There’s a great moment after the bungee as you’re being lowered to the ground hanging from the cord and they’re pulling you in to the landing zone on a pole when you can pretend to be superman. Obviously it would have been better to be wearing a red cape, but I felt that singing the theme tune loudly more than made up for it. The guys running the thing gave me a bit of an odd look and I wasn’t sure if for a moment they were going to let go and have me ping back up skywards (arms outstretched of course). Sadly they let it pass. Reverse bungee? Gotta be possible, right?
Anyway, bungee good, two very happy bouncers. Video to follow, once the DVDs we ordered make it back to England and onto the web.
Now for the bad news.
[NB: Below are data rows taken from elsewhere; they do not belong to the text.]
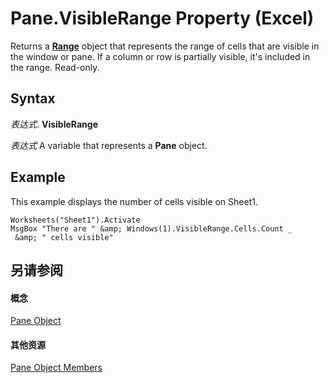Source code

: 
# Pane.VisibleRange Property (Excel)

Returns a  **[Range](b8207778-0dcc-4570-1234-f130532cc8cd.md)** object that represents the range of cells that are visible in the window or pane. If a column or row is partially visible, it's included in the range. Read-only.


## Syntax

 _表达式_. **VisibleRange**

 _表达式_ A variable that represents a **Pane** object.


## Example

This example displays the number of cells visible on Sheet1.


```
Worksheets("Sheet1").Activate 
MsgBox "There are " &amp; Windows(1).VisibleRange.Cells.Count _ 
 &amp; " cells visible"
```


## 另请参阅


#### 概念


[Pane Object](9064bb89-d08c-bbd3-3c0f-77a39586bbbb.md)
#### 其他资源


[Pane Object Members](http://msdn.microsoft.com/library/a466bdba-1991-9ee0-c25a-906c034fcc8f%28Office.15%29.aspx)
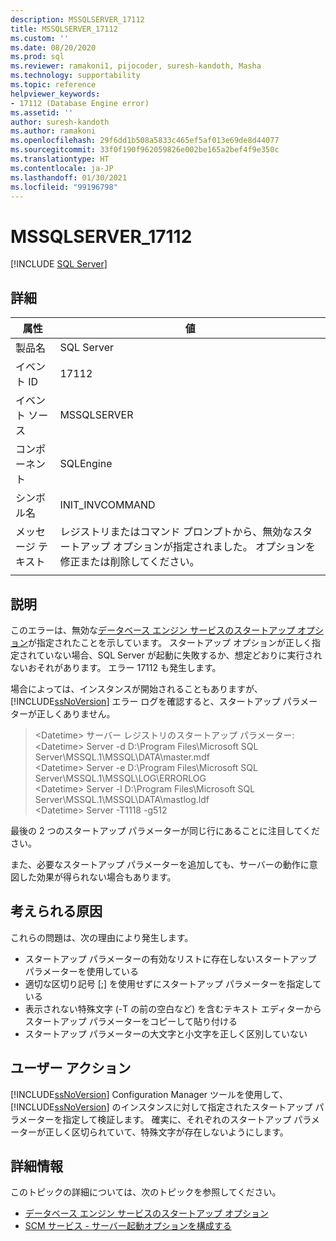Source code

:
 ```yaml
---
description: MSSQLSERVER_17112
title: MSSQLSERVER_17112
ms.custom: ''
ms.date: 08/20/2020
ms.prod: sql
ms.reviewer: ramakoni1, pijocoder, suresh-kandoth, Masha
ms.technology: supportability
ms.topic: reference
helpviewer_keywords:
- 17112 (Database Engine error)
ms.assetid: ''
author: suresh-kandoth
ms.author: ramakoni
ms.openlocfilehash: 29f6dd1b508a5833c465ef5af013e69de8d44077
ms.sourcegitcommit: 33f0f190f962059826e002be165a2bef4f9e350c
ms.translationtype: HT
ms.contentlocale: ja-JP
ms.lasthandoff: 01/30/2021
ms.locfileid: "99196798"
---
```

# <a name="mssqlserver_17112"></a>MSSQLSERVER_17112
 [!INCLUDE [SQL Server](../../includes/applies-to-version/sqlserver.md)]

## <a name="details"></a>詳細

|属性|値|
|---|---|
|製品名|SQL Server|
|イベント ID|17112|
|イベント ソース|MSSQLSERVER|
|コンポーネント|SQLEngine|
|シンボル名|INIT_INVCOMMAND|
|メッセージ テキスト|レジストリまたはコマンド プロンプトから、無効なスタートアップ オプションが指定されました。 オプションを修正または削除してください。|
||

## <a name="explanation"></a>説明

このエラーは、無効な[データベース エンジン サービスのスタートアップ オプション](../../database-engine/configure-windows/database-engine-service-startup-options.md)が指定されたことを示しています。 スタートアップ オプションが正しく指定されていない場合、SQL Server が起動に失敗するか、想定どおりに実行されないおそれがあります。 エラー 17112 も発生します。

場合によっては、インスタンスが開始されることもありますが、[!INCLUDE[ssNoVersion](../../includes/ssnoversion-md.md)] エラー ログを確認すると、スタートアップ パラメーターが正しくありません。

> \<Datetime> サーバー レジストリのスタートアップ パラメーター:  
\<Datetime> Server -d D:\Program Files\Microsoft SQL Server\MSSQL.1\MSSQL\DATA\master.mdf  
\<Datetime> Server -e D:\Program Files\Microsoft SQL Server\MSSQL.1\MSSQL\LOG\ERRORLOG  
\<Datetime> Server -l D:\Program Files\Microsoft SQL Server\MSSQL.1\MSSQL\DATA\mastlog.ldf  
\<Datetime> Server -T1118 -g512

最後の 2 つのスタートアップ パラメーターが同じ行にあることに注目してください。

また、必要なスタートアップ パラメーターを追加しても、サーバーの動作に意図した効果が得られない場合もあります。

## <a name="possible-causes"></a>考えられる原因

これらの問題は、次の理由により発生します。

- スタートアップ パラメーターの有効なリストに存在しないスタートアップ パラメーターを使用している
- 適切な区切り記号 [;] を使用せずにスタートアップ パラメーターを指定している
- 表示されない特殊文字 (-T の前の空白など) を含むテキスト エディターからスタートアップ パラメーターをコピーして貼り付ける
- スタートアップ パラメーターの大文字と小文字を正しく区別していない

## <a name="user-action"></a>ユーザー アクション

[!INCLUDE[ssNoVersion](../../includes/ssnoversion-md.md)] Configuration Manager ツールを使用して、[!INCLUDE[ssNoVersion](../../includes/ssnoversion-md.md)] のインスタンスに対して指定されたスタートアップ パラメーターを指定して検証します。 確実に、それぞれのスタートアップ パラメーターが正しく区切られていて、特殊文字が存在しないようにします。

## <a name="more-information"></a>詳細情報

このトピックの詳細については、次のトピックを参照してください。

- [データベース エンジン サービスのスタートアップ オプション](../../database-engine/configure-windows/database-engine-service-startup-options.md)
- [SCM サービス - サーバー起動オプションを構成する](../../database-engine/configure-windows/scm-services-configure-server-startup-options.md)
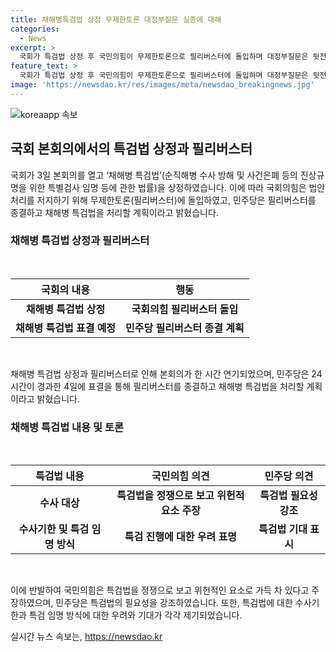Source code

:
 ```yaml
---
title: 채해병특검법 상정 무제한토론 대정부질문 실종에 대해
categories:
  - News
excerpt: >
  국회가 특검법 상정 후 국민의힘이 무제한토론으로 필리버스터에 돌입하며 대정부질문은 뒷전으로 밀렸다. 4일에 특검법 표결이 예정돼 있고, 국민의힘이 정부의 입법권 존중을 당부했지만 민주당은 필리버스터를 종결하고 특검법을 처리할 계획이다. 특검법은 채해병 사건 등을 수사하는데 사용될 예정이지만 국회 내 갈등이 심화되고 있다. (150자)
feature_text: >
  국회가 특검법 상정 후 국민의힘이 무제한토론으로 필리버스터에 돌입하며 대정부질문은 뒷전으로 밀렸다. 4일에 특검법 표결이 예정돼 있고, 국민의힘이 정부의 입법권 존중을 당부했지만 민주당은 필리버스터를 종결하고 특검법을 처리할 계획이다. 특검법은 채해병 사건 등을 수사하는데 사용될 예정이지만 국회 내 갈등이 심화되고 있다. (150자)
image: 'https://newsdao.kr/res/images/meta/newsdao_breakingnews.jpg'
---
```


<p><img src="https://newsdao.kr/res/images/meta/newsdao_breakingnews.jpg" alt="koreaapp 속보" /></p>

<h2 data-ke-size="size26">국회 본회의에서의 특검법 상정과 필리버스터</h2>

<p data-ke-size="size16">국회가 3일 본회의를 열고 ‘채해병 특검법’(순직해병 수사 방해 및 사건은폐 등의 진상규명을 위한 특별검사 임명 등에 관한 법률)을 상정하였습니다. 이에 따라 국회의힘은 법안 처리를 저지하기 위해 무제한토론(필리버스터)에 돌입하였고, 민주당은 필리버스터를 종결하고 채해병 특검법을 처리할 계획이라고 밝혔습니다.</p>

<h3 data-ke-size="size24">채해병 특검법 상정과 필리버스터</h3>

<p data-ke-size="size16">&nbsp;</p>

<table>
    <thead>
        <tr>
            <th><b>국회의 내용</b></th>
            <th><b>행동</b></th>
        </tr>
    </thead>
    <tbody>
        <tr>
            <td style="text-align: center; height: 17px;"><b>채해병 특검법 상정</b></td>
            <td style="text-align: center; height: 17px;"><b>국회의힘 필리버스터 돌입</b></td>
        </tr>
        <tr>
            <td style="text-align: center; height: 17px;"><b>채해병 특검법 표결 예정</b></td>
            <td style="text-align: center; height: 17px;"><b>민주당 필리버스터 종결 계획</b></td>
        </tr>
    </tbody>
</table>

<p data-ke-size="size16">&nbsp;</p>

<p data-ke-size="size16">채해병 특검법 상정과 필리버스터로 인해 본회의가 한 시간 연기되었으며, 민주당은 24시간이 경과한 4일에 표결을 통해 필리버스터를 종결하고 채해병 특검법을 처리할 계획이라고 밝혔습니다.</p>

<h3 data-ke-size="size24">채해병 특검법 내용 및 토론</h3>

<p data-ke-size="size16">&nbsp;</p>

<table>
    <thead>
        <tr>
            <th><b>특검법 내용</b></th>
            <th><b>국민의힘 의견</b></th>
            <th><b>민주당 의견</b></th>
        </tr>
    </thead>
    <tbody>
        <tr>
            <td style="text-align: center; height: 17px;"><b>수사 대상</b></td>
            <td style="text-align: center; height: 17px;"><b>특검법을 정쟁으로 보고 위헌적 요소 주장</b></td>
            <td style="text-align: center; height: 17px;"><b>특검법 필요성 강조</b></td>
        </tr>
        <tr>
            <td style="text-align: center; height: 17px;"><b>수사기한 및 특검 임명 방식</b></td>
            <td style="text-align: center; height: 17px;"><b>특검 진행에 대한 우려 표명</b></td>
            <td style="text-align: center; height: 17px;"><b>특검법 기대 표시</b></td>
        </tr>
    </tbody>
</table>

<p data-ke-size="size16">&nbsp;</p>

<p data-ke-size="size16">이에 반발하여 국민의힘은 특검법을 정쟁으로 보고 위헌적인 요소로 가득 차 있다고 주장하였으며, 민주당은 특검법의 필요성을 강조하였습니다. 또한, 특검법에 대한 수사기한과 특검 임명 방식에 대한 우려와 기대가 각각 제기되었습니다.</p>
실시간 뉴스 속보는, <a href="https://newsdao.kr" rel="dofollow">https://newsdao.kr</a>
Late afternoon we went to move into our tent for the night, only to be told it didn’t exist. Some communications breakdown between their office in Kathmandu meant that even though we’d paid in full a few days before, we didn’t have beds. They offered us a festival style dome tent instead but given that this was meant to be a luxury resort, it didn’t quite cut the mustard.
And so to the concluding good news : a full refund! It may have had something to do with our dashing good looks; it may have been thanks to our witty charm and scintillating conversation; or it may have had something to do
with a conversation that involved angry faces, slightly raised voices, and possible mention of the words ‘honeymoon’ and ‘my wife and I’*. (In case there is any confusion, Laura and I are not married or indeed together, happily or otherwise). The bungee thrill of earlier tastes all the better in retrospect now that it cost us nothing. How about that for a rebound!
So the gift of the Last Resort from my generous team at work (hello Market Risk) becomes the gift that keeps on giving – we’re now planning where to spend it next!
The change in plans means we now have a couple of days in hand, so the current idea is to quit Kathmandu (where we now are, yet again) tomorrow, for the lovely lakeside Pokhara, before heading on to Delhi and our lovely Norwegian friends in a few days time.
* It was very tempting to pepper the conversation with unhelpful but location-humorous phrases like “there’s no choice”, “the final straw”, and (obviously) “the last resort”, but we felt that might undermine our argument and indicate that we were slightly enjoying ourselves.